[Exercise prompt]:
Below is a listing. Write out exactly its lines between the one holding "(8’bxxxxxxx1 or 8’bxxxxxxx0)" and the one holding "- Chip address", inclusive.

[Data under study]:
────────────────
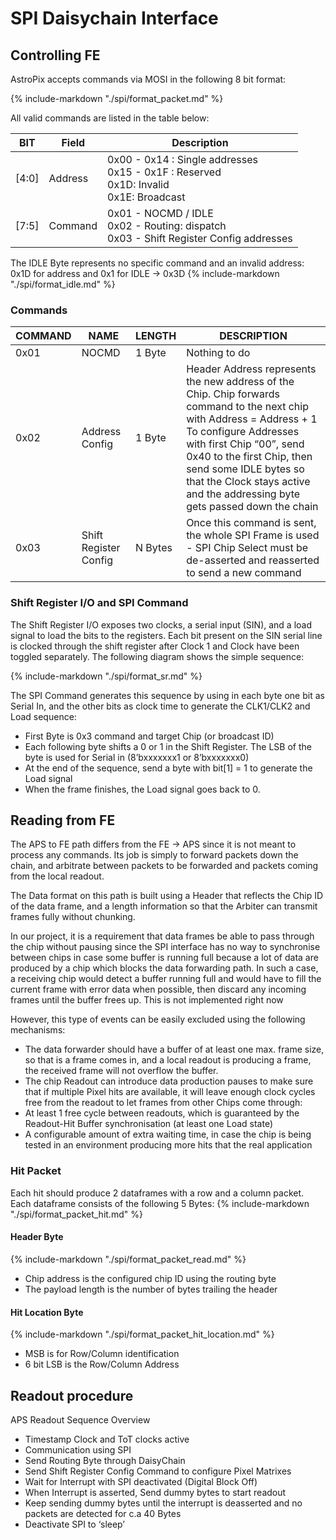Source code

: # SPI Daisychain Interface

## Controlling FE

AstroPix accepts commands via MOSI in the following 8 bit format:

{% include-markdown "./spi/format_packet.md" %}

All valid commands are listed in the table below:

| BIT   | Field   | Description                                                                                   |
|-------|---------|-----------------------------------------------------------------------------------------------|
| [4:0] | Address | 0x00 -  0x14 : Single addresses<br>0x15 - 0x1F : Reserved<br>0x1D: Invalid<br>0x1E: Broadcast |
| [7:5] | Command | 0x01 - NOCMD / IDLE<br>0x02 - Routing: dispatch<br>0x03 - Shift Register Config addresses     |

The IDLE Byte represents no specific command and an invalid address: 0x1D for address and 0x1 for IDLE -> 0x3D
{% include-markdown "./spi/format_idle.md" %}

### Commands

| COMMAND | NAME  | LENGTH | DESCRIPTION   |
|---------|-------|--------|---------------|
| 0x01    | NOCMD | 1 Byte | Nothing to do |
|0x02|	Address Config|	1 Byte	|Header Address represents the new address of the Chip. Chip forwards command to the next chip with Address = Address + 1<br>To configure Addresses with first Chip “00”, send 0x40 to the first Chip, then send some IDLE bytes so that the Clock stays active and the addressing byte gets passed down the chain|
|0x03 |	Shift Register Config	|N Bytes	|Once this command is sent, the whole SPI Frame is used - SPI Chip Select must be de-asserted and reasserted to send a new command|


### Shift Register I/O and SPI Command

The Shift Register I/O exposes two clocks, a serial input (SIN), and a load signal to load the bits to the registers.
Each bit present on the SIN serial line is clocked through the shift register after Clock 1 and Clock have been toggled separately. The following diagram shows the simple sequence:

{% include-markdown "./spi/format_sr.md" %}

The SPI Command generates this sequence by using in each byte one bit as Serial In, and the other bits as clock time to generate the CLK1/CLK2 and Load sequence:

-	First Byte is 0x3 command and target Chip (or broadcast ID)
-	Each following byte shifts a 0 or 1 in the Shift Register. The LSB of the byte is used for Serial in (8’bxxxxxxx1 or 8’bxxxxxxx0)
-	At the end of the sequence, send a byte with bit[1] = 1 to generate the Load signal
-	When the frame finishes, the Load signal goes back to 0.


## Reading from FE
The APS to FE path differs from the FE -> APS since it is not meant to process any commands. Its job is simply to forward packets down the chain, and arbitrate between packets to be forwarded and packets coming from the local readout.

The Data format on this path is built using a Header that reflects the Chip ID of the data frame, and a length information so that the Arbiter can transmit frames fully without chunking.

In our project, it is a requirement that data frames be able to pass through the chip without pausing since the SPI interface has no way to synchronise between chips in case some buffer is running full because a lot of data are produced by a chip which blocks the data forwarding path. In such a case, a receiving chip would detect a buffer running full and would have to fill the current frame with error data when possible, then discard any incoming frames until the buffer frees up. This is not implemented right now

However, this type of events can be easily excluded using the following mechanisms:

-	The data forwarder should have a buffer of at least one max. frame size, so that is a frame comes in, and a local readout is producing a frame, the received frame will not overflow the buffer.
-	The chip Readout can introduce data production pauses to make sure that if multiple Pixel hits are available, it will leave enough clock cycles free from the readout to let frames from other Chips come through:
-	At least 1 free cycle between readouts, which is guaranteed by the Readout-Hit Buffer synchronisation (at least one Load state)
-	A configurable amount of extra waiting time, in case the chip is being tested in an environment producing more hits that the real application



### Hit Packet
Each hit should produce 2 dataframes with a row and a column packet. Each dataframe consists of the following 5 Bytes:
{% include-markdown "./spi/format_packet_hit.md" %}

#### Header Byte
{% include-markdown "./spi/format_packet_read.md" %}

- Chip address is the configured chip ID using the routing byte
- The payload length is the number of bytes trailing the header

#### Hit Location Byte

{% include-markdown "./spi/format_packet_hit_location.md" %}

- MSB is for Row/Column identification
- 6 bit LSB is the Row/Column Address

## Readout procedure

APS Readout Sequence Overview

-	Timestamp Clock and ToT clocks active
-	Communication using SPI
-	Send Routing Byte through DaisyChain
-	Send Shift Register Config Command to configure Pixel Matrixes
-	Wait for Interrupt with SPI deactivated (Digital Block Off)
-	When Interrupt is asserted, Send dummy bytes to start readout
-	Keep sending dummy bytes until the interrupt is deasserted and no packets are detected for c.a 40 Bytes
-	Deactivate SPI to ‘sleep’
────────────────
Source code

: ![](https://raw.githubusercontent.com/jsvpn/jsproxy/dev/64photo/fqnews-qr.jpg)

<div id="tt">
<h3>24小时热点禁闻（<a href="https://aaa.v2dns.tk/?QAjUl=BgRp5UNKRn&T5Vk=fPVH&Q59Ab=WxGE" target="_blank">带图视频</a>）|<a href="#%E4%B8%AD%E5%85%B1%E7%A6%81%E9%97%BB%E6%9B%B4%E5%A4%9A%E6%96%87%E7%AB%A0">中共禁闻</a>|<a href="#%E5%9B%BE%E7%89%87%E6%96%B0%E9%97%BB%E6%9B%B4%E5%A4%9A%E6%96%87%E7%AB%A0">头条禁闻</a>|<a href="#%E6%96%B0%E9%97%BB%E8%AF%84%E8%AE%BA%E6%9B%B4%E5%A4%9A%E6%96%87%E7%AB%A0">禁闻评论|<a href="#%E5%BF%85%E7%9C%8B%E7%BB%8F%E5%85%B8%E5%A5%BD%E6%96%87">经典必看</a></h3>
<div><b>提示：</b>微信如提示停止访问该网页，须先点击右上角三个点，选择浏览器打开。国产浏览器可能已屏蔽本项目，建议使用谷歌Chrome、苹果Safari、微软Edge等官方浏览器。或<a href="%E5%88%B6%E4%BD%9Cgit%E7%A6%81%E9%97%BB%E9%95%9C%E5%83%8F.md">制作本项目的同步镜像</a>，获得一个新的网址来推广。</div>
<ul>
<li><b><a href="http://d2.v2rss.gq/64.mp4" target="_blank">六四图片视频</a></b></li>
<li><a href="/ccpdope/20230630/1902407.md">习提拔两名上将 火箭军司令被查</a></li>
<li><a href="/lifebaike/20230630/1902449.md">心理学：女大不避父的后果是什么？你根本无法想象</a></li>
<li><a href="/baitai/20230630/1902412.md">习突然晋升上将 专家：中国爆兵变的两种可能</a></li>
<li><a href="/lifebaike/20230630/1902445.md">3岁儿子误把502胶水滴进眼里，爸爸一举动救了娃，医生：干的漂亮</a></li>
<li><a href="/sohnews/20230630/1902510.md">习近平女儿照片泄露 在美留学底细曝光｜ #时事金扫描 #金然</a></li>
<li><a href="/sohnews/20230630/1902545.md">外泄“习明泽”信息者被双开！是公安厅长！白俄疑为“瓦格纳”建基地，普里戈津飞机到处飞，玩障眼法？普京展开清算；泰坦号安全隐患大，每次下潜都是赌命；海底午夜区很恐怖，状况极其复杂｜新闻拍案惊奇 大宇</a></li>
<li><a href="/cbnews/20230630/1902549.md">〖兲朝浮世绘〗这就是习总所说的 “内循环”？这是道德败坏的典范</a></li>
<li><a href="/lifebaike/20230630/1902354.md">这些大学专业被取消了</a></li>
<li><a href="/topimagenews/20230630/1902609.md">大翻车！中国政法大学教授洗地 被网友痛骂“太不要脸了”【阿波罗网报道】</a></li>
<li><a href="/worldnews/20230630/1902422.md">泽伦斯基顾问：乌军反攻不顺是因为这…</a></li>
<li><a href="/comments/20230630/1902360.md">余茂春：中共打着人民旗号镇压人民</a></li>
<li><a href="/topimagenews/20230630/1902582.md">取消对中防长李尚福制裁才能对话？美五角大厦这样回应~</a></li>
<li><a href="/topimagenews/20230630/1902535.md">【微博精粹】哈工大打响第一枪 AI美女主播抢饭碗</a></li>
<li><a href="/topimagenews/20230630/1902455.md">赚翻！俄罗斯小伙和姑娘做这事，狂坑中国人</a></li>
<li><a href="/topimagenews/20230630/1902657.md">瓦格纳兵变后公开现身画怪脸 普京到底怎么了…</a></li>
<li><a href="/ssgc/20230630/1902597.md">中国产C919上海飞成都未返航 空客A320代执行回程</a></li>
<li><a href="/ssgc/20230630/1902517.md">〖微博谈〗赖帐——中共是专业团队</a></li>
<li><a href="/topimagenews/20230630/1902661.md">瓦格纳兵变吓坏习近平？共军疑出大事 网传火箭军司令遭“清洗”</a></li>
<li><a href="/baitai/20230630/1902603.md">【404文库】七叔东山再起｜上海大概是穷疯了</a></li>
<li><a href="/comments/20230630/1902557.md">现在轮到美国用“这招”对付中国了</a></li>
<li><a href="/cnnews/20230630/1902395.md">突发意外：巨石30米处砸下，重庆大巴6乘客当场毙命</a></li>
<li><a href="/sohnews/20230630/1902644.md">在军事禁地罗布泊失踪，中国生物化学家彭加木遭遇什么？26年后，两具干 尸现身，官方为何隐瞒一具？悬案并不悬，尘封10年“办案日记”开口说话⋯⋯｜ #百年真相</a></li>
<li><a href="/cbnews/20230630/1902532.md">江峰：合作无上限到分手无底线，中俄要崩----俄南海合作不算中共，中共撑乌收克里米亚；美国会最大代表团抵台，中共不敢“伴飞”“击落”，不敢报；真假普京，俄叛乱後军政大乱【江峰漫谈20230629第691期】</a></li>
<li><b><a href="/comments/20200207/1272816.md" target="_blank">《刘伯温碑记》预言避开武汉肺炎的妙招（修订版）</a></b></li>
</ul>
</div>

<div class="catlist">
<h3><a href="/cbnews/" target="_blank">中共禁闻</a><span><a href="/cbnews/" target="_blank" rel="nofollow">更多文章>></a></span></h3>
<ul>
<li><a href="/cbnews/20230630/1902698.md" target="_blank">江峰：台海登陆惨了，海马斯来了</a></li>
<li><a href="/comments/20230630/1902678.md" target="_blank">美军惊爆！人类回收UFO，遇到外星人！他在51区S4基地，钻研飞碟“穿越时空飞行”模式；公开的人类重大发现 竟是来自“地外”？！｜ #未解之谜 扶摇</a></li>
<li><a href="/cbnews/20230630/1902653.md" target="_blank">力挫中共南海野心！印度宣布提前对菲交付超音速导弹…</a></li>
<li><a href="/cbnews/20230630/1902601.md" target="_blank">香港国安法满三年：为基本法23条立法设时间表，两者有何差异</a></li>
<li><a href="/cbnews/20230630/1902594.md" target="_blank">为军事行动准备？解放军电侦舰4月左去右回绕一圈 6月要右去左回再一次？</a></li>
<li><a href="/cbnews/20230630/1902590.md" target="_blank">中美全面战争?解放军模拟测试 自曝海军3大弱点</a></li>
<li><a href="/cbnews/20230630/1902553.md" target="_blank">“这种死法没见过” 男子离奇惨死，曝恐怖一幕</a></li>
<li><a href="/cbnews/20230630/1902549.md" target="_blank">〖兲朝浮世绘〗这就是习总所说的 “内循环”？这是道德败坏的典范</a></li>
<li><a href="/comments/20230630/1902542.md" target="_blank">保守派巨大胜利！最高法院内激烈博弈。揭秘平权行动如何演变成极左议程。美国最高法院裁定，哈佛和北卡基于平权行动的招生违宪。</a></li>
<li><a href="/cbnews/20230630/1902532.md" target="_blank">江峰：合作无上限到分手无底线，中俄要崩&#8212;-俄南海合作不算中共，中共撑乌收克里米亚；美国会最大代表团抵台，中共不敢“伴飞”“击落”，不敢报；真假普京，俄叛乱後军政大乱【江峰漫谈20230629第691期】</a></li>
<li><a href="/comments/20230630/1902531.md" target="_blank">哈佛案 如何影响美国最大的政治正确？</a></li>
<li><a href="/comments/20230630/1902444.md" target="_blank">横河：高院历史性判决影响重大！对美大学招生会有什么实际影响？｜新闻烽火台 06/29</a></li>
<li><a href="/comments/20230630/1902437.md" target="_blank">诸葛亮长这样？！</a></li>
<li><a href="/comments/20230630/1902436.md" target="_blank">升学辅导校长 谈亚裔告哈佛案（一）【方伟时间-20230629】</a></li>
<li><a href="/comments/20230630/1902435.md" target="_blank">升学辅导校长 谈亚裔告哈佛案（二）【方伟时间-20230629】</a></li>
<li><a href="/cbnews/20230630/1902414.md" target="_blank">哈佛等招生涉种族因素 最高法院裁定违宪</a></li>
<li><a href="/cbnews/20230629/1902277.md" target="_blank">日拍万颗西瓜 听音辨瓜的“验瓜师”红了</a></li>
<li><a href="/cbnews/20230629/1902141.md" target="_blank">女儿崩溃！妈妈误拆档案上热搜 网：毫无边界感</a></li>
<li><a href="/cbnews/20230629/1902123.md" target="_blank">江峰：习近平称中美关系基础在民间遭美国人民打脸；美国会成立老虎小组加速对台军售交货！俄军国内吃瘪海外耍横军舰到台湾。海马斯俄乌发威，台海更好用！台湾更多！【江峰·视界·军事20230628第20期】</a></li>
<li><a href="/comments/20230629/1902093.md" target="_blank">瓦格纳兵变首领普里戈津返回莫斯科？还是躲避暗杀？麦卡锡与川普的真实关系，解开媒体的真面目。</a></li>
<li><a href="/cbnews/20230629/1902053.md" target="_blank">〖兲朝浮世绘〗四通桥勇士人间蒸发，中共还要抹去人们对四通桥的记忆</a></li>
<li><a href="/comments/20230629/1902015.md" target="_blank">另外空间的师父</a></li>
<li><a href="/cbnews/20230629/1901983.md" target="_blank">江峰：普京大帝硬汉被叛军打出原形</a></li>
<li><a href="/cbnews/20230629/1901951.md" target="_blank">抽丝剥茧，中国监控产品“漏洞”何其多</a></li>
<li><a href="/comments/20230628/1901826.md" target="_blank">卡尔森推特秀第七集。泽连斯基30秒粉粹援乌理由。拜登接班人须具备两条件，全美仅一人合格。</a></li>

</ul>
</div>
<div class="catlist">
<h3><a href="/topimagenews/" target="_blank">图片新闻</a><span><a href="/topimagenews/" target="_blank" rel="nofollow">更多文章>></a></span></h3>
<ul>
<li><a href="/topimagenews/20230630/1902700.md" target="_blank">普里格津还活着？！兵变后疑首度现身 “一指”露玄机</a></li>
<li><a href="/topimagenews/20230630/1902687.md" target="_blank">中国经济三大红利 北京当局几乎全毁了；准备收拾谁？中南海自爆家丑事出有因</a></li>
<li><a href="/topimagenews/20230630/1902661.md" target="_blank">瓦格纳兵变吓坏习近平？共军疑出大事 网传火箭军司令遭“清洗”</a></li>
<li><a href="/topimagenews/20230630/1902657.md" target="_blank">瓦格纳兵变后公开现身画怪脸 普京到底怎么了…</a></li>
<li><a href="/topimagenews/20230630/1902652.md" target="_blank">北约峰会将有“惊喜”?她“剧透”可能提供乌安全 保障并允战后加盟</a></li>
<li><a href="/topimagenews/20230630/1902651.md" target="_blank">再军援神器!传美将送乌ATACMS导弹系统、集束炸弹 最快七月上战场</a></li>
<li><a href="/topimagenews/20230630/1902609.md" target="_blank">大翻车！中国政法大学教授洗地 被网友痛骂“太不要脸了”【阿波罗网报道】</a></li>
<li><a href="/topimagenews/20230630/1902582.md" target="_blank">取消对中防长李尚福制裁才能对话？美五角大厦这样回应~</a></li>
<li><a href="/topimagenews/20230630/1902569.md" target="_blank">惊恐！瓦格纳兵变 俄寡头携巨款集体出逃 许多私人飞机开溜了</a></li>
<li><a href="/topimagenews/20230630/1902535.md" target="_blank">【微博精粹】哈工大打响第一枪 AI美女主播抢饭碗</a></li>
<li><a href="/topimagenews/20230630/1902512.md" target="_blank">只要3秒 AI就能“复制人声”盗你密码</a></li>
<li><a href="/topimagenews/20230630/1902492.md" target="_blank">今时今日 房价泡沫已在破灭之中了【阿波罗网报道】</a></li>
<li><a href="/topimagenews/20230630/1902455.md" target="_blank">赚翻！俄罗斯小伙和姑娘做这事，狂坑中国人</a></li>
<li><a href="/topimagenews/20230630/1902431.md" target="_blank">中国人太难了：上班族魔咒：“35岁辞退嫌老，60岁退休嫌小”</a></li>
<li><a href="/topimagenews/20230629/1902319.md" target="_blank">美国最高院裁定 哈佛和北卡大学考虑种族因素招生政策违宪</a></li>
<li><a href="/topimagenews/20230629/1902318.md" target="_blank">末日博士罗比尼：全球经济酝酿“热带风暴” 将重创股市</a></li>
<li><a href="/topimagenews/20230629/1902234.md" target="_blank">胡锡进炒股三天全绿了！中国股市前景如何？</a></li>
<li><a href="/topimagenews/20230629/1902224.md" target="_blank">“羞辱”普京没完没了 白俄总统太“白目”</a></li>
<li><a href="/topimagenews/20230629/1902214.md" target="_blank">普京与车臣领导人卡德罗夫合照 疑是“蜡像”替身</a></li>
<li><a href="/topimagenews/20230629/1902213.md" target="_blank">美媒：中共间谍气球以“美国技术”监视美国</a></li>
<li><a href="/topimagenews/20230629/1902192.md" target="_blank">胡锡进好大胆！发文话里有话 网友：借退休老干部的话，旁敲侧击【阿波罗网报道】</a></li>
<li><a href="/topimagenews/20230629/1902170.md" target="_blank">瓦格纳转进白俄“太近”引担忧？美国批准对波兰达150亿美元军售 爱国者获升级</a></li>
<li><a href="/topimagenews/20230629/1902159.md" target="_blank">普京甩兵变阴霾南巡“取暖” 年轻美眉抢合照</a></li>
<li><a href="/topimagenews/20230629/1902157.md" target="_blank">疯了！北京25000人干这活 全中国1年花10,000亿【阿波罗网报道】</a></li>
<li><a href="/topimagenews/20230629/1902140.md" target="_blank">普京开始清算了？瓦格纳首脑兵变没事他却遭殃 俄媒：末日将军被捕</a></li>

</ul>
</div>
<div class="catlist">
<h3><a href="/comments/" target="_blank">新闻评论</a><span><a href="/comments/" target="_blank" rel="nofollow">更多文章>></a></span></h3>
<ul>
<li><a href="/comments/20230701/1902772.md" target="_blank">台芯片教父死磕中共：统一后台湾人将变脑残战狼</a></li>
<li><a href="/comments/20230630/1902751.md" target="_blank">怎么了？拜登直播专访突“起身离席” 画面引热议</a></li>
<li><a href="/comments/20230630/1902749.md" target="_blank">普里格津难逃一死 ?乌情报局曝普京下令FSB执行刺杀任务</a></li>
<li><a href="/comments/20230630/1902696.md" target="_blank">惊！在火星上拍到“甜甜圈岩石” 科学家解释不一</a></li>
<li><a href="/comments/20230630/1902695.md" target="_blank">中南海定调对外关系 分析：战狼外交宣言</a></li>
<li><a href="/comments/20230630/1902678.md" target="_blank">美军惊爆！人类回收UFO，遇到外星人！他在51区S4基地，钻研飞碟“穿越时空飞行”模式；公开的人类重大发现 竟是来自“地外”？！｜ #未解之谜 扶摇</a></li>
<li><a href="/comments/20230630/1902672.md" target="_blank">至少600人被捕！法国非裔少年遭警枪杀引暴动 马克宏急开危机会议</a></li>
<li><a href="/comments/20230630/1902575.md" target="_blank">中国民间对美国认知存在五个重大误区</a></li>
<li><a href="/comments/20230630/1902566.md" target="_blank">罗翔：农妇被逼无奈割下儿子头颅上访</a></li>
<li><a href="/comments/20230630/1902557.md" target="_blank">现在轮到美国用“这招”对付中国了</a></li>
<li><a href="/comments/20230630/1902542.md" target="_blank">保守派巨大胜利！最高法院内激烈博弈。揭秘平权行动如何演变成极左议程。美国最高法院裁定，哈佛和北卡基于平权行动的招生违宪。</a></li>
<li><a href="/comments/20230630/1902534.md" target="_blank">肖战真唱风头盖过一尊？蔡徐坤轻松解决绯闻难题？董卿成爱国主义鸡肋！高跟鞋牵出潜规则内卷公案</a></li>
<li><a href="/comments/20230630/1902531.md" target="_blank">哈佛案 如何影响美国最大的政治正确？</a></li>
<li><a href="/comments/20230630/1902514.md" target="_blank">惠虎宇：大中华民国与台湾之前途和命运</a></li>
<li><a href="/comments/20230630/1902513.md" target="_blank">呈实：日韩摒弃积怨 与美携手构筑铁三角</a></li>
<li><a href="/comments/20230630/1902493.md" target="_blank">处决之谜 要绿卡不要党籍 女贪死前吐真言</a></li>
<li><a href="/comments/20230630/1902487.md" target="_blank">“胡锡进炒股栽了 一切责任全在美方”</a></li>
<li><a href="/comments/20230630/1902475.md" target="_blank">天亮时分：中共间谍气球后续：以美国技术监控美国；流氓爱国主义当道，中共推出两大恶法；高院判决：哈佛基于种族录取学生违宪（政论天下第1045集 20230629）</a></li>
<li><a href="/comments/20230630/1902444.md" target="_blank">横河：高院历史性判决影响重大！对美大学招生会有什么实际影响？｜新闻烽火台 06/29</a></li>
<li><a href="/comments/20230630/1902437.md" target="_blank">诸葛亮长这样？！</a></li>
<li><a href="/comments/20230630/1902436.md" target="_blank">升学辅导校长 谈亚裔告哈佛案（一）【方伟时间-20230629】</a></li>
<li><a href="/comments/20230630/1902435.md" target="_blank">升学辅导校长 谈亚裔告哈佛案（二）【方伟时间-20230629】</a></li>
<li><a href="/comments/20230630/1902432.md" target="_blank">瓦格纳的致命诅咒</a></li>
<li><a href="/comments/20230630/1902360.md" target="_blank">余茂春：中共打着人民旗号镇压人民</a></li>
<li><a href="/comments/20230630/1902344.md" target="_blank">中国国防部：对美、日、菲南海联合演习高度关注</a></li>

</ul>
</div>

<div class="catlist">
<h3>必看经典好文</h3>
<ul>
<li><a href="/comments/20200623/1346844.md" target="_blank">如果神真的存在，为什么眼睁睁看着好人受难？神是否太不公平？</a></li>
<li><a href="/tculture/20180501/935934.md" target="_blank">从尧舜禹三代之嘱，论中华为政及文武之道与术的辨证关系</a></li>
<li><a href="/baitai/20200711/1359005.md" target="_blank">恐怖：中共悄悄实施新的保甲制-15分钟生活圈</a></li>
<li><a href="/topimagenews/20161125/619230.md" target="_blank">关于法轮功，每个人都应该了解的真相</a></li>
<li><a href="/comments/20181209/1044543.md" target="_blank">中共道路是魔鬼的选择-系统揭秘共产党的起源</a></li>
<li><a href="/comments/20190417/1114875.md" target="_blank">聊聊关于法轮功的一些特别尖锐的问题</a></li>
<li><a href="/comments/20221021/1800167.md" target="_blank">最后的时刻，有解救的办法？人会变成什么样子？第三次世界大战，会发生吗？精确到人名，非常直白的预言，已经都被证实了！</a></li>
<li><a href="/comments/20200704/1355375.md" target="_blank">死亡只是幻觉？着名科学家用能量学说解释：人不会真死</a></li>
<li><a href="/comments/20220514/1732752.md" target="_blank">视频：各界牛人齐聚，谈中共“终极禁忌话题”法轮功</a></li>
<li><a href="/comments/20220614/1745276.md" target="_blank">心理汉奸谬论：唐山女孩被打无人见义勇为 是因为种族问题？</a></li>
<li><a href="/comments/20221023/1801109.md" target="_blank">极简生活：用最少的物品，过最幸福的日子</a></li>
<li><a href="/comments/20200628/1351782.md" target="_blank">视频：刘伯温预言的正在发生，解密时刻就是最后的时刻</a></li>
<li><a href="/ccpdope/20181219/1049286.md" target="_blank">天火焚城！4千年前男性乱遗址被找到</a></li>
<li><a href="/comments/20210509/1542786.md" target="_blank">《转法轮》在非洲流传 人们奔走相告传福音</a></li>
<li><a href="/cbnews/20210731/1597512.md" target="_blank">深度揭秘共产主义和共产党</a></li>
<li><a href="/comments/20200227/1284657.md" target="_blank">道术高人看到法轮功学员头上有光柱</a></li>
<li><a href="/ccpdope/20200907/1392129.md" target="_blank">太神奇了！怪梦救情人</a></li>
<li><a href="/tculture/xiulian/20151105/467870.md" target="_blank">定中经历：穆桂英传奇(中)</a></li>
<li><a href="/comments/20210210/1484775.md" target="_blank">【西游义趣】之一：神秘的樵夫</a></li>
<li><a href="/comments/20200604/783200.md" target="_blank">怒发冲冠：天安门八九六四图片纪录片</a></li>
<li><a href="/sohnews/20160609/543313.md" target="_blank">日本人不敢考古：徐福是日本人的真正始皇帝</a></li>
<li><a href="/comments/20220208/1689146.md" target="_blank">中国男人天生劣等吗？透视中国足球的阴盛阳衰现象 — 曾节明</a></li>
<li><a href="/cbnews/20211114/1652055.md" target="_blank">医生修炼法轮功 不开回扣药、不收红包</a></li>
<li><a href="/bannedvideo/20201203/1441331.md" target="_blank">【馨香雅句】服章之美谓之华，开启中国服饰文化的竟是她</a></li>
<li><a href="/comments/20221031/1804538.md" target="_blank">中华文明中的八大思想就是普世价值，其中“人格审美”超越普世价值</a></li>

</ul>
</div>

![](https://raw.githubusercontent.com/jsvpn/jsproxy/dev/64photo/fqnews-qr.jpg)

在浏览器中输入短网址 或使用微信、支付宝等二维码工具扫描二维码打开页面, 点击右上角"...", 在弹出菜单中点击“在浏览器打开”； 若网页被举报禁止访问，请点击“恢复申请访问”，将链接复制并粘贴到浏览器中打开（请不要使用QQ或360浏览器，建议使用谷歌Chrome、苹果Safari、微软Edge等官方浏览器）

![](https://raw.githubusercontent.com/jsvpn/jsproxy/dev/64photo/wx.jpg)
────────────────
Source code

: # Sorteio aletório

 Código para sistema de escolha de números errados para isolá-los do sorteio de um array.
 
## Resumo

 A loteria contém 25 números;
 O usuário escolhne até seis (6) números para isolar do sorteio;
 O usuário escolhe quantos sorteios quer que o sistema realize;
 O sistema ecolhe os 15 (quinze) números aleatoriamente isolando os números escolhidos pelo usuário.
────────────────
[Task answer]:
-	Each following byte shifts a 0 or 1 in the Shift Register. The LSB of the byte is used for Serial in (8’bxxxxxxx1 or 8’bxxxxxxx0)
-	At the end of the sequence, send a byte with bit[1] = 1 to generate the Load signal
-	When the frame finishes, the Load signal goes back to 0.


## Reading from FE
The APS to FE path differs from the FE -> APS since it is not meant to process any commands. Its job is simply to forward packets down the chain, and arbitrate between packets to be forwarded and packets coming from the local readout.

The Data format on this path is built using a Header that reflects the Chip ID of the data frame, and a length information so that the Arbiter can transmit frames fully without chunking.

In our project, it is a requirement that data frames be able to pass through the chip without pausing since the SPI interface has no way to synchronise between chips in case some buffer is running full because a lot of data are produced by a chip which blocks the data forwarding path. In such a case, a receiving chip would detect a buffer running full and would have to fill the current frame with error data when possible, then discard any incoming frames until the buffer frees up. This is not implemented right now

However, this type of events can be easily excluded using the following mechanisms:

-	The data forwarder should have a buffer of at least one max. frame size, so that is a frame comes in, and a local readout is producing a frame, the received frame will not overflow the buffer.
-	The chip Readout can introduce data production pauses to make sure that if multiple Pixel hits are available, it will leave enough clock cycles free from the readout to let frames from other Chips come through:
-	At least 1 free cycle between readouts, which is guaranteed by the Readout-Hit Buffer synchronisation (at least one Load state)
-	A configurable amount of extra waiting time, in case the chip is being tested in an environment producing more hits that the real application



### Hit Packet
Each hit should produce 2 dataframes with a row and a column packet. Each dataframe consists of the following 5 Bytes:
{% include-markdown "./spi/format_packet_hit.md" %}

#### Header Byte
{% include-markdown "./spi/format_packet_read.md" %}

- Chip address is the configured chip ID using the routing byte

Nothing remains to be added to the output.